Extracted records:
= = =
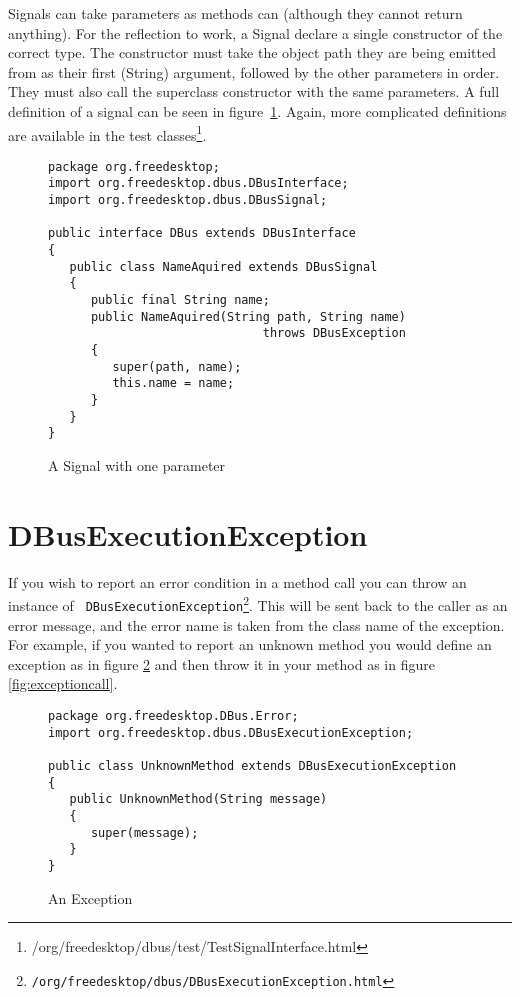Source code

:\documentclass[a4paper,12pt]{article}
\begin{document}
Signals can take parameters as methods can (although they cannot return
      anything). For the reflection to work, a Signal declare a single
constructor of the correct type. The constructor must  take the object path
they are being emitted from as their first (String) argument, followed by the
other parameters in order. They must also call the superclass constructor with
the same parameters.  A full definition of a signal can be seen in
figure~\ref{fig:signal}. Again, more complicated definitions are available in
the test
classes\footnote{\javadocroot/org/freedesktop/dbus/test/TestSignalInterface.html}.

\begin{figure}[htb]
\begin{center}
\begin{verbatim}
package org.freedesktop;
import org.freedesktop.dbus.DBusInterface;
import org.freedesktop.dbus.DBusSignal;

public interface DBus extends DBusInterface
{
   public class NameAquired extends DBusSignal
   {
      public final String name;
      public NameAquired(String path, String name) 
                              throws DBusException
      {
         super(path, name);
         this.name = name;
      }
   }
}
\end{verbatim}
\end{center}
\caption{A Signal with one parameter}
\label{fig:signal}
\end{figure}

\section{DBusExecutionException}

If you wish to report an error condition in a method call you can throw an
instance of {\tt
DBusExecutionException\footnote{\javadocroot/org/freedesktop/dbus/DBusExecutionException.html}}.
This will be sent back to the caller as an error message, and the error name is
taken from the class name of the exception. For example, if you wanted to
report an unknown method you would define an exception as in figure
\ref{fig:exceptiondef} and then throw it in your method as in figure
\ref{fig:exceptioncall}.

\begin{figure}[htb]
\begin{center}
\begin{verbatim}
package org.freedesktop.DBus.Error;
import org.freedesktop.dbus.DBusExecutionException;

public class UnknownMethod extends DBusExecutionException
{
   public UnknownMethod(String message)
   {
      super(message);
   }
}
\end{verbatim}
\end{center}
\caption{An Exception}
\label{fig:exceptiondef}
\end{figure}
\end{document}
= = =
**Your goal:** Looking through the data above, copy out each line in which the string "import" occurs.

**Answer for the task:**
import org.freedesktop.dbus.DBusInterface;
import org.freedesktop.dbus.DBusSignal;
import org.freedesktop.dbus.DBusExecutionException;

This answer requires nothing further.